Der Bereich Steel Europe soll auf neue, "grüne" Technologien umrüsten, um künftig Chancen zu haben, in Duisburg gewinnbringend Stahl zu produzieren. Hunderte Millionen Euro an Subventionen vom Land und Bund sind dafür schon an Thyssenkrupp geflossen. Offenbar musste sich das Unternehmen aber nicht verpflichten, Arbeitsplätze zu erhalten, um die Fördermillionen zu bekommen.

SPD: "Drama für das Ruhrgebiet"

Sarah Philipp, die Vorsitzende der NRW-SPD, bezeichnete die Berichte über eine mögliche Zerschlagung des Thyssenkrupp-Konzerns als "Alarmzeichen für den Industriestandort Nordrhein-Westfalen". Der SPD-Fraktionsvorsitzende im Düsseldorfer Landtag, Jochen Ott, nannte die Pläne ein "Drama für das Ruhrgebiet". Konzernchef Miguel Lopez sei "der schlechteste Manager, den es in Deutschland gibt", so Ott. NRW-Ministerpräsident Hendrik Wüst (CDU) warf er vor, bislang zu passiv gewesen zu sein. "Er war stets ein Zuschauer ohne eigenen Anspruch auf Gestaltung."

Arbeitnehmerflügel fordert Beistand aus der Politik

Auch der CDA-Bundesvorsitzende Dennis Radtke vom Arbeitnehmerflügel der CDU forderte im WDR-Morgenecho, dass die Politik Erwartungen an den Konzern formuliere - wie den Ausschluss betriebsbedingter Kündigungen.

Das Verhalten, dass Herr López in den letzten Monaten gegenüber den Betriebsräten und der IG Metall an den Tag gelegt hat, ist nicht das, was meine Erwartungshaltung ist an Montanmitbestimmung, und das kann und muss Politik auch artikulieren.

Dennis Radtke (CDU), CDA-Bundesvorsitzender

Soll das Land bei Thyssenkrupp einsteigen?

Ott und Philipp sprachen sich beide für einen Einstieg des Landes NRW bei dem Konzern aus. Der NRW-Landtag wird sich auf Antrag der SPD-Fraktion am Mittwoch jeweils im Wirtschafts- und im Arbeitsausschuss mit dem Thema befassen.
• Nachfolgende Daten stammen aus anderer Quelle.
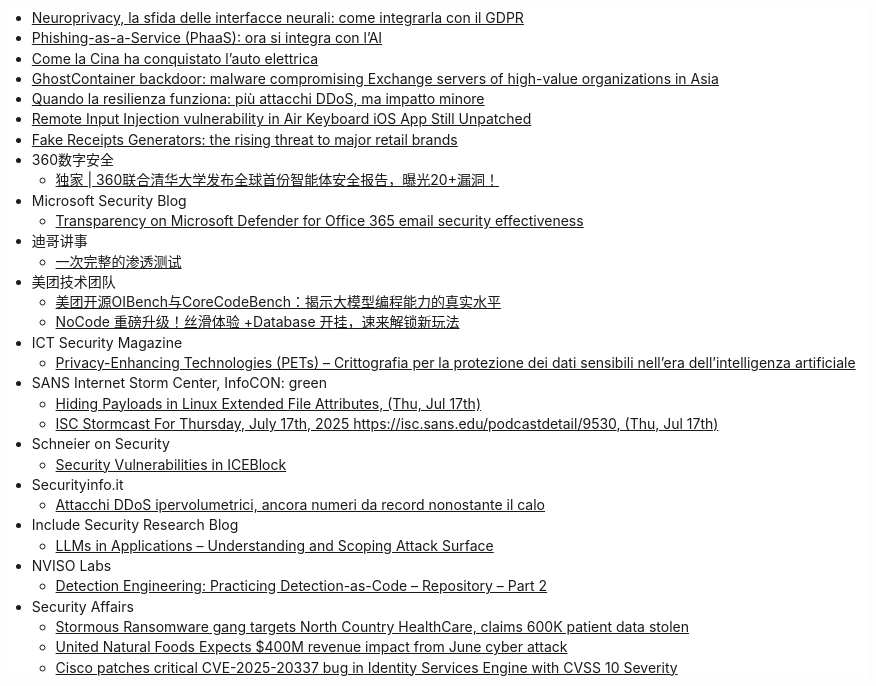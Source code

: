   - [Neuroprivacy, la sfida delle interfacce neurali: come integrarla con il GDPR](https://www.cybersecurity360.it/legal/privacy-dati-personali/neuroprivacy-la-sfida-delle-interfacce-neurali-come-integrarla-con-il-gdpr/)
  - [Phishing-as-a-Service (PhaaS): ora si integra con l’AI](https://www.cybersecurity360.it/nuove-minacce/phishing-as-a-service-phaas-ora-si-integra-con-lai/)
  - [Come la Cina ha conquistato l’auto elettrica](https://www.guerredirete.it/come-la-cina-ha-conquistato-lauto-elettrica/)
  - [GhostContainer backdoor: malware compromising Exchange servers of high-value organizations in Asia](https://securelist.com/ghostcontainer/116953/)
  - [Quando la resilienza funziona: più attacchi DDoS, ma impatto minore](https://www.cybersecurity360.it/outlook/quando-la-resilienza-funziona-piu-attacchi-ddos-ma-impatto-minore/)
  - [Remote Input Injection vulnerability in Air Keyboard iOS App Still Unpatched](https://www.mobile-hacker.com/2025/07/17/remote-input-injection-vulnerability-in-air-keyboard-ios-app-still-unpatched/)
  - [Fake Receipts Generators: the rising threat to major retail brands](https://www.group-ib.com/blog/fake-receipts-generators/)
- 360数字安全
  - [独家 | 360联合清华大学发布全球首份智能体安全报告，曝光20+漏洞！](https://mp.weixin.qq.com/s?__biz=MzA4MTg0MDQ4Nw==&mid=2247581312&idx=1&sn=16b534f5f8dc330cce051c4c5e419a78)
- Microsoft Security Blog
  - [Transparency on Microsoft Defender for Office 365 email security effectiveness](https://www.microsoft.com/en-us/security/blog/2025/07/17/transparency-on-microsoft-defender-for-office-365-email-security-effectiveness/)
- 迪哥讲事
  - [一次完整的渗透测试](https://mp.weixin.qq.com/s?__biz=MzIzMTIzNTM0MA==&mid=2247497900&idx=1&sn=bdb534b728e580ed3ad41397f9d6a998)
- 美团技术团队
  - [美团开源OIBench与CoreCodeBench：揭示大模型编程能力的真实水平](https://mp.weixin.qq.com/s?__biz=MjM5NjQ5MTI5OA==&mid=2651781207&idx=1&sn=f29517c919d679e6b8dc617ea8dd5165)
  - [NoCode 重磅升级！丝滑体验 +Database 开挂，速来解锁新玩法](https://mp.weixin.qq.com/s?__biz=MjM5NjQ5MTI5OA==&mid=2651781207&idx=2&sn=786d6f4c489fe1d41a87043633ffc327)
- ICT Security Magazine
  - [Privacy-Enhancing Technologies (PETs) – Crittografia per la protezione dei dati sensibili nell’era dell’intelligenza artificiale](https://www.ictsecuritymagazine.com/articoli/pets/)
- SANS Internet Storm Center, InfoCON: green
  - [Hiding Payloads in Linux Extended File Attributes, (Thu, Jul 17th)](https://isc.sans.edu/diary/rss/32116)
  - [ISC Stormcast For Thursday, July 17th, 2025 https://isc.sans.edu/podcastdetail/9530, (Thu, Jul 17th)](https://isc.sans.edu/diary/rss/32114)
- Schneier on Security
  - [Security Vulnerabilities in ICEBlock](https://www.schneier.com/blog/archives/2025/07/security-vulnerabilities-in-iceblock.html)
- Securityinfo.it
  - [Attacchi DDoS ipervolumetrici, ancora numeri da record nonostante il calo](https://www.securityinfo.it/2025/07/17/attacchi-ddos-ipervolumetrici-ancora-numeri-da-record-nonostante-il-calo/?utm_source=rss&utm_medium=rss&utm_campaign=attacchi-ddos-ipervolumetrici-ancora-numeri-da-record-nonostante-il-calo)
- Include Security Research Blog
  - [LLMs in Applications – Understanding and Scoping Attack Surface](https://blog.includesecurity.com/2025/07/llms-in-applications-understanding-and-scoping-attack-surface/)
- NVISO Labs
  - [Detection Engineering: Practicing Detection-as-Code – Repository – Part 2](https://blog.nviso.eu/2025/07/17/detection-engineering-practicing-detection-as-code-repository-part-2/)
- Security Affairs
  - [Stormous Ransomware gang targets North Country HealthCare, claims 600K patient data stolen](https://securityaffairs.com/180057/data-breach/180057stormous-ransomware-gang-targets-north-country-healthcare-claims-600k-patient-data-stolen.html)
  - [United Natural Foods Expects $400M revenue impact from June cyber attack](https://securityaffairs.com/180050/security/united-natural-foods-expects-400m-revenue-impact-from-june-cyber-attack.html)
  - [Cisco patches critical CVE-2025-20337 bug in Identity Services Engine with CVSS 10 Severity](https://securityaffairs.com/180044/security/cisco-patches-critical-cve-2025-20337-bug-in-identity-services-engine-with-cvss-10-severity.html)
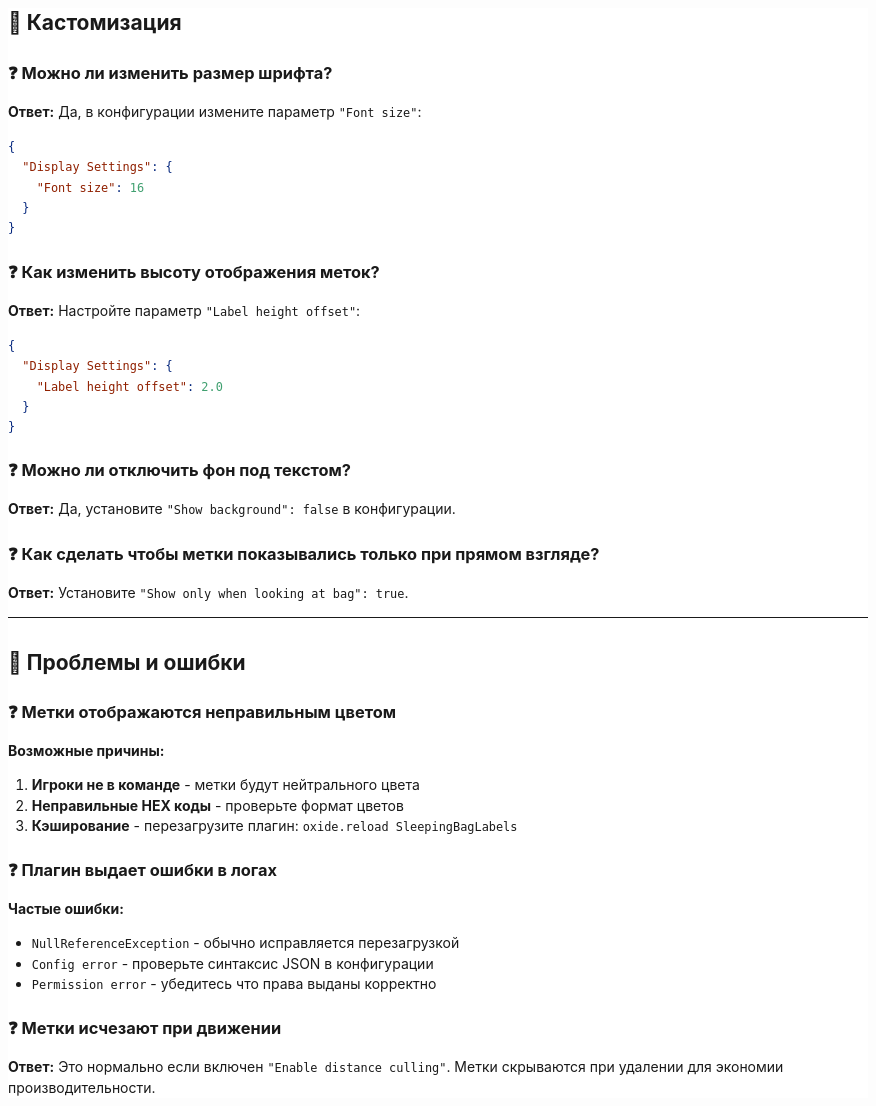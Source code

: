 
## 🎨 Кастомизация

### ❓ Можно ли изменить размер шрифта?
**Ответ:** Да, в конфигурации измените параметр `"Font size"`:
```json
{
  "Display Settings": {
    "Font size": 16
  }
}
```

### ❓ Как изменить высоту отображения меток?
**Ответ:** Настройте параметр `"Label height offset"`:
```json
{
  "Display Settings": {
    "Label height offset": 2.0
  }
}
```

### ❓ Можно ли отключить фон под текстом?
**Ответ:** Да, установите `"Show background": false` в конфигурации.

### ❓ Как сделать чтобы метки показывались только при прямом взгляде?
**Ответ:** Установите `"Show only when looking at bag": true`.

---

## 🔴 Проблемы и ошибки

### ❓ Метки отображаются неправильным цветом
**Возможные причины:**
1. **Игроки не в команде** - метки будут нейтрального цвета
2. **Неправильные HEX коды** - проверьте формат цветов
3. **Кэширование** - перезагрузите плагин: `oxide.reload SleepingBagLabels`

### ❓ Плагин выдает ошибки в логах
**Частые ошибки:**
- `NullReferenceException` - обычно исправляется перезагрузкой
- `Config error` - проверьте синтаксис JSON в конфигурации
- `Permission error` - убедитесь что права выданы корректно

### ❓ Метки исчезают при движении
**Ответ:** Это нормально если включен `"Enable distance culling"`. Метки скрываются при удалении для экономии производительности.
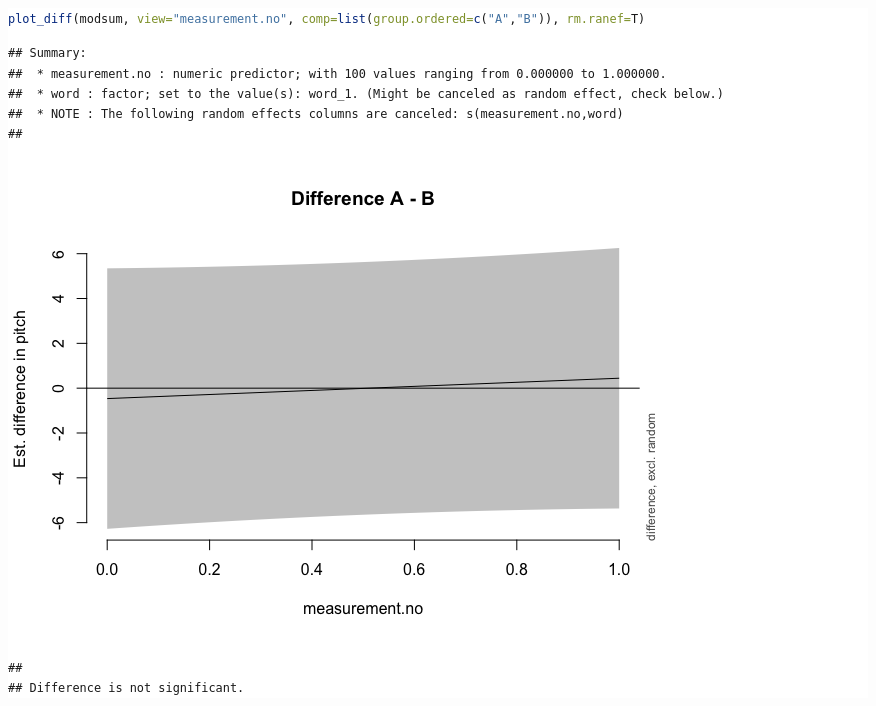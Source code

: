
 ``` r
plot_diff(modsum, view="measurement.no", comp=list(group.ordered=c("A","B")), rm.ranef=T)
```

    ## Summary:
    ##  * measurement.no : numeric predictor; with 100 values ranging from 0.000000 to 1.000000. 
    ##  * word : factor; set to the value(s): word_1. (Might be canceled as random effect, check below.) 
    ##  * NOTE : The following random effects columns are canceled: s(measurement.no,word)
    ## 

![](set_4-pitch_files/figure-markdown_github/unnamed-chunk-13-2.png)

    ## 
    ## Difference is not significant.

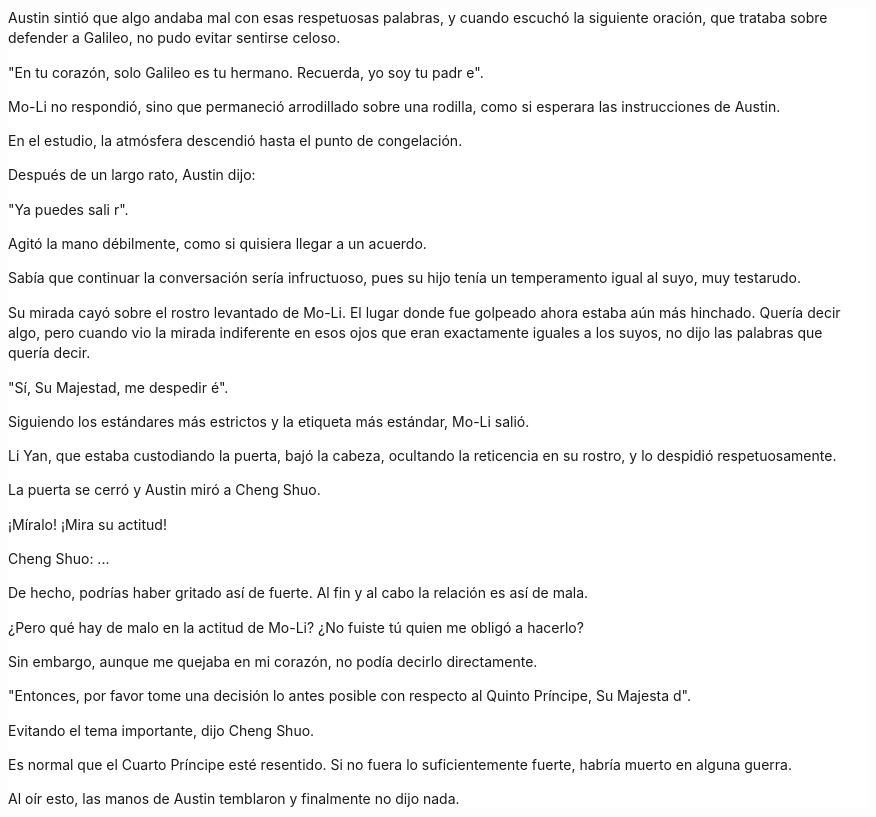 Austin sintió que algo andaba mal con esas respetuosas palabras, y cuando escuchó la siguiente oración, que trataba sobre defender a Galileo, no pudo evitar sentirse celoso.

"En tu corazón, solo Galileo es tu hermano. Recuerda, yo soy tu padr e".

Mo-Li no respondió, sino que permaneció arrodillado sobre una rodilla, como si esperara las instrucciones de Austin.

En el estudio, la atmósfera descendió hasta el punto de congelación.

Después de un largo rato, Austin dijo:

"Ya puedes sali r".

Agitó la mano débilmente, como si quisiera llegar a un acuerdo.

Sabía que continuar la conversación sería infructuoso, pues su hijo tenía un temperamento igual al suyo, muy testarudo.

Su mirada cayó sobre el rostro levantado de Mo-Li. El lugar donde fue golpeado ahora estaba aún más hinchado. Quería decir algo, pero cuando vio la mirada indiferente en esos ojos que eran exactamente iguales a los suyos, no dijo las palabras que quería decir.

"Sí, Su Majestad, me despedir é".

Siguiendo los estándares más estrictos y la etiqueta más estándar, Mo-Li salió.

Li Yan, que estaba custodiando la puerta, bajó la cabeza, ocultando la reticencia en su rostro, y lo despidió respetuosamente.

La puerta se cerró y Austin miró a Cheng Shuo.

¡Míralo! ¡Mira su actitud!

Cheng Shuo: ...

De hecho, podrías haber gritado así de fuerte. Al fin y al cabo la relación es así de mala.

¿Pero qué hay de malo en la actitud de Mo-Li? ¿No fuiste tú quien me obligó a hacerlo?

Sin embargo, aunque me quejaba en mi corazón, no podía decirlo directamente.

"Entonces, por favor tome una decisión lo antes posible con respecto al Quinto Príncipe, Su Majesta d".

Evitando el tema importante, dijo Cheng Shuo.

Es normal que el Cuarto Príncipe esté resentido. Si no fuera lo suficientemente fuerte, habría muerto en alguna guerra.

Al oír esto, las manos de Austin temblaron y finalmente no dijo nada.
Für die Mitarbeitenden von Thyssenkrupp bedeutet das alles eine große Unsicherheit. Tekin Nasikkol, Betriebsratsvorsitzender Thyssenkrupp Steel, sagte: "Stahlarbeiter sind Leid und Kummer gewohnt." Wieder habe man die Info aus der Presse, wisse nicht, was los ist. Das tue nicht gut und irritiere den ganzen Konzern.

Die Unruhe in der Belegschaft ist extrem."  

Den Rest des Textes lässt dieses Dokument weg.